* **Aim of the task**: Show only those lines of the entries where the string "typing" is found.
───── Data for the task
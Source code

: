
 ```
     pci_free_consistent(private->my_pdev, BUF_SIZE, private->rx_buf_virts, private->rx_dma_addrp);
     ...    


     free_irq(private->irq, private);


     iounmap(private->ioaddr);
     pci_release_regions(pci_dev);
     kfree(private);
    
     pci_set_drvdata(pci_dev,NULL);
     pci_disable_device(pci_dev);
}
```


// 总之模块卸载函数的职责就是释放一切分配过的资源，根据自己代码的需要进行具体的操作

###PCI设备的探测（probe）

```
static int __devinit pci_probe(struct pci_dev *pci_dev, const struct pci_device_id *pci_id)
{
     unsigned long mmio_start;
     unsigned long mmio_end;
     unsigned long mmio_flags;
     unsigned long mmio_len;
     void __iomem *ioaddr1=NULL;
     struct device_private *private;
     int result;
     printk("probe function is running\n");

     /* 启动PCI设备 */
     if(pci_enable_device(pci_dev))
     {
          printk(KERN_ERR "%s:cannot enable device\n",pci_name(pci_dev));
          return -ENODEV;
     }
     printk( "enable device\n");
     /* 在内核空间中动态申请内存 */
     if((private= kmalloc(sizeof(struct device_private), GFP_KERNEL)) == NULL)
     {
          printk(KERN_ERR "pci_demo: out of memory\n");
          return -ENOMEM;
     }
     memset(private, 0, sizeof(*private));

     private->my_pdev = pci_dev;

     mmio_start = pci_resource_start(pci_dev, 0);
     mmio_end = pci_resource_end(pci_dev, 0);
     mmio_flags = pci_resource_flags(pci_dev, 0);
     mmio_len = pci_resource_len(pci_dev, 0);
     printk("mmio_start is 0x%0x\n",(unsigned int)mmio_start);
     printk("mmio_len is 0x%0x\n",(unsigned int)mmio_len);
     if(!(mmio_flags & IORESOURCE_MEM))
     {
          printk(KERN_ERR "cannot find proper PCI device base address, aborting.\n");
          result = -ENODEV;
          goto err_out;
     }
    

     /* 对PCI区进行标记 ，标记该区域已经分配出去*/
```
──────────
───── Data for the task
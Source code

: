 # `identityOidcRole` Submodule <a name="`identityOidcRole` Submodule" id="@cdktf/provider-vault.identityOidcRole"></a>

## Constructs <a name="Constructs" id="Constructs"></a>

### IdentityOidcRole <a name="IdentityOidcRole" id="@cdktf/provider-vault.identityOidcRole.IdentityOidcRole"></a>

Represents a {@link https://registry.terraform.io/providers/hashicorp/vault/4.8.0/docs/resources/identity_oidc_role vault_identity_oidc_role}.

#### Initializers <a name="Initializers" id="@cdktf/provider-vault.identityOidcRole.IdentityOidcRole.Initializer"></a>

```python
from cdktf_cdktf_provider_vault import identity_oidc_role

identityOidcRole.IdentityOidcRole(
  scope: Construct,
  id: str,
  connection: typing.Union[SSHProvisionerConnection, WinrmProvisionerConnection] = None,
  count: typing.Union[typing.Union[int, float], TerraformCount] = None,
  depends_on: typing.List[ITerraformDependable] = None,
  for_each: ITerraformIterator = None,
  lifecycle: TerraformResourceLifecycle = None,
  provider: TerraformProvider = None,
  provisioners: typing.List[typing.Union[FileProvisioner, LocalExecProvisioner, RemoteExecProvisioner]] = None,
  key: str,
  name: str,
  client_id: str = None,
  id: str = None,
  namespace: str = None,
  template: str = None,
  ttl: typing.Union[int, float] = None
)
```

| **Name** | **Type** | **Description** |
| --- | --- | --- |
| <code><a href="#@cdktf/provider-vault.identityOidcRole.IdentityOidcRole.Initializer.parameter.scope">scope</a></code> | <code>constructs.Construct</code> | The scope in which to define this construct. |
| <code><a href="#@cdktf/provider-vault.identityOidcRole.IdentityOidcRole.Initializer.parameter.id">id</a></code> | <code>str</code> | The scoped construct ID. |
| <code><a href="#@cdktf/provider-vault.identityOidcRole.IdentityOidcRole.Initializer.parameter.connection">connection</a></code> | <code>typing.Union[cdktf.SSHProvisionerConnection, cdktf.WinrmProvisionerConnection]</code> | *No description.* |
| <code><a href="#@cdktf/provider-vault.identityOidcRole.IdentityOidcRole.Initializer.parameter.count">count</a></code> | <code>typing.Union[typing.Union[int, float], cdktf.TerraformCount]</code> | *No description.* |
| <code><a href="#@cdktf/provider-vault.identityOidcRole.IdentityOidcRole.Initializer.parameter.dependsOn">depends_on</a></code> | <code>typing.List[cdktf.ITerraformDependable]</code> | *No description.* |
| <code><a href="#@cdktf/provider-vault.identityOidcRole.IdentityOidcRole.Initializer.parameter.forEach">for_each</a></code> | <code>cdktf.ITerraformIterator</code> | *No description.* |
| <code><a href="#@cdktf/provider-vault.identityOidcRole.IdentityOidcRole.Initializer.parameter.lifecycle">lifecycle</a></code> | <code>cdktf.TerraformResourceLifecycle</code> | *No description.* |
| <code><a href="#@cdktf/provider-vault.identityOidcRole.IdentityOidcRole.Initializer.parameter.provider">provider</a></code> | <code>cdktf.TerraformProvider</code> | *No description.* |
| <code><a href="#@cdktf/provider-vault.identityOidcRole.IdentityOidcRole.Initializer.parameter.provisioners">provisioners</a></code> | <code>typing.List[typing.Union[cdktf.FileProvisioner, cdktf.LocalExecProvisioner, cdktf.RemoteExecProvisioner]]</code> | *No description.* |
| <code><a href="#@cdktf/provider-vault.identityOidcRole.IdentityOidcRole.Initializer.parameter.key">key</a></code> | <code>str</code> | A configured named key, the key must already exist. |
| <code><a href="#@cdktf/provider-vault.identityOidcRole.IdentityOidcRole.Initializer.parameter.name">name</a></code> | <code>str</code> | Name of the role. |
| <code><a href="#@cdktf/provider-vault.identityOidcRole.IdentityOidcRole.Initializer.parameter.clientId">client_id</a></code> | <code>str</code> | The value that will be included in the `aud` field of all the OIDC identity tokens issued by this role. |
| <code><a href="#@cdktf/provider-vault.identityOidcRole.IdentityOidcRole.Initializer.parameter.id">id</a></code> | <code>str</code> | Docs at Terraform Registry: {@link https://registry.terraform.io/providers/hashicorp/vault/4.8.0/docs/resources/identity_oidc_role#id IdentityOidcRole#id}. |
──────────
* **Exercise output**:
  connection: typing.Union[SSHProvisionerConnection, WinrmProvisionerConnection] = None,
  count: typing.Union[typing.Union[int, float], TerraformCount] = None,
  depends_on: typing.List[ITerraformDependable] = None,
  provisioners: typing.List[typing.Union[FileProvisioner, LocalExecProvisioner, RemoteExecProvisioner]] = None,
  ttl: typing.Union[int, float] = None
| <code><a href="#@cdktf/provider-vault.identityOidcRole.IdentityOidcRole.Initializer.parameter.connection">connection</a></code> | <code>typing.Union[cdktf.SSHProvisionerConnection, cdktf.WinrmProvisionerConnection]</code> | *No description.* |
| <code><a href="#@cdktf/provider-vault.identityOidcRole.IdentityOidcRole.Initializer.parameter.count">count</a></code> | <code>typing.Union[typing.Union[int, float], cdktf.TerraformCount]</code> | *No description.* |
| <code><a href="#@cdktf/provider-vault.identityOidcRole.IdentityOidcRole.Initializer.parameter.dependsOn">depends_on</a></code> | <code>typing.List[cdktf.ITerraformDependable]</code> | *No description.* |
| <code><a href="#@cdktf/provider-vault.identityOidcRole.IdentityOidcRole.Initializer.parameter.provisioners">provisioners</a></code> | <code>typing.List[typing.Union[cdktf.FileProvisioner, cdktf.LocalExecProvisioner, cdktf.RemoteExecProvisioner]]</code> | *No description.* |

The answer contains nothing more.